*TASK PROMPT*. Each line of the listing that includes the string "bakoitzeko" is to be identified and copied.

+++ AVAILABLE DATA

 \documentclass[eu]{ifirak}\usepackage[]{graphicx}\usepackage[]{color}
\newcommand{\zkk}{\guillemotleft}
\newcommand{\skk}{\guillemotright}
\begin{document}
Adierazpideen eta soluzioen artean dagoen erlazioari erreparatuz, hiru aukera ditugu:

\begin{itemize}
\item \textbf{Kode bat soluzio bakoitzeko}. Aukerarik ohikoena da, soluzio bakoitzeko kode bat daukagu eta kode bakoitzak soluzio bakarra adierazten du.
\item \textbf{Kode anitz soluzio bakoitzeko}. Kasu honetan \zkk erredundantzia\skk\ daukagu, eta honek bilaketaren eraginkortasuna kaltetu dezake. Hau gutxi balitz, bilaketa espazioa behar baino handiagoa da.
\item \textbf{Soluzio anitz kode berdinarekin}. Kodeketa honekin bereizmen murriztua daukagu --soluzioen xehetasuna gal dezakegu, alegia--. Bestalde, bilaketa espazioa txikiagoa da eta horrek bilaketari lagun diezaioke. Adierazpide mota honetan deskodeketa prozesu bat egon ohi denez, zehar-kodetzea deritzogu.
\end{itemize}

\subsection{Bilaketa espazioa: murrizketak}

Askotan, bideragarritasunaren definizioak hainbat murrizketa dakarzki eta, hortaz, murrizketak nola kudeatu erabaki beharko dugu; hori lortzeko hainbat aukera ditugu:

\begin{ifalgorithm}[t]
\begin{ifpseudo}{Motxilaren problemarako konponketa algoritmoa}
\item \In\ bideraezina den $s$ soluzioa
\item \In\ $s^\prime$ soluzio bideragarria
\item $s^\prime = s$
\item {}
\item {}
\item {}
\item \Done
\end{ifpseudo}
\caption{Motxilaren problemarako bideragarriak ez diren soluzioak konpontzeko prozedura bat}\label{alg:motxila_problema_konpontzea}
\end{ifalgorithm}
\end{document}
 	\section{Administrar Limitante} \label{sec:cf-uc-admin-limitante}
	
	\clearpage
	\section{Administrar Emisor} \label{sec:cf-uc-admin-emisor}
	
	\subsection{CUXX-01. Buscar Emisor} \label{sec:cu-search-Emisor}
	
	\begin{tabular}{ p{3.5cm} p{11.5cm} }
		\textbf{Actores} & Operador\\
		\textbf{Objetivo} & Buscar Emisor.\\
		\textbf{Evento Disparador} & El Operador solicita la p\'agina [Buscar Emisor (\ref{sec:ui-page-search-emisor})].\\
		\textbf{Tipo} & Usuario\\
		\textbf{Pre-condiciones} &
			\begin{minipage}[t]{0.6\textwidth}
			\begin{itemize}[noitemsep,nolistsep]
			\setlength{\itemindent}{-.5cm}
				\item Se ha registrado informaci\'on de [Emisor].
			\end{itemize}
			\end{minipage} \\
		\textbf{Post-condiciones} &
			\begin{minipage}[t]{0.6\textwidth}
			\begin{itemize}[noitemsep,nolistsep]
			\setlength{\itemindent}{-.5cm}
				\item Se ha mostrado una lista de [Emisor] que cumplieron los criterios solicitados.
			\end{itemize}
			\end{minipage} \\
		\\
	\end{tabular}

++++++

*SOLUTION TO THE EXERCISE*.
\item \textbf{Kode bat soluzio bakoitzeko}. Aukerarik ohikoena da, soluzio bakoitzeko kode bat daukagu eta kode bakoitzak soluzio bakarra adierazten du.
\item \textbf{Kode anitz soluzio bakoitzeko}. Kasu honetan \zkk erredundantzia\skk\ daukagu, eta honek bilaketaren eraginkortasuna kaltetu dezake. Hau gutxi balitz, bilaketa espazioa behar baino handiagoa da.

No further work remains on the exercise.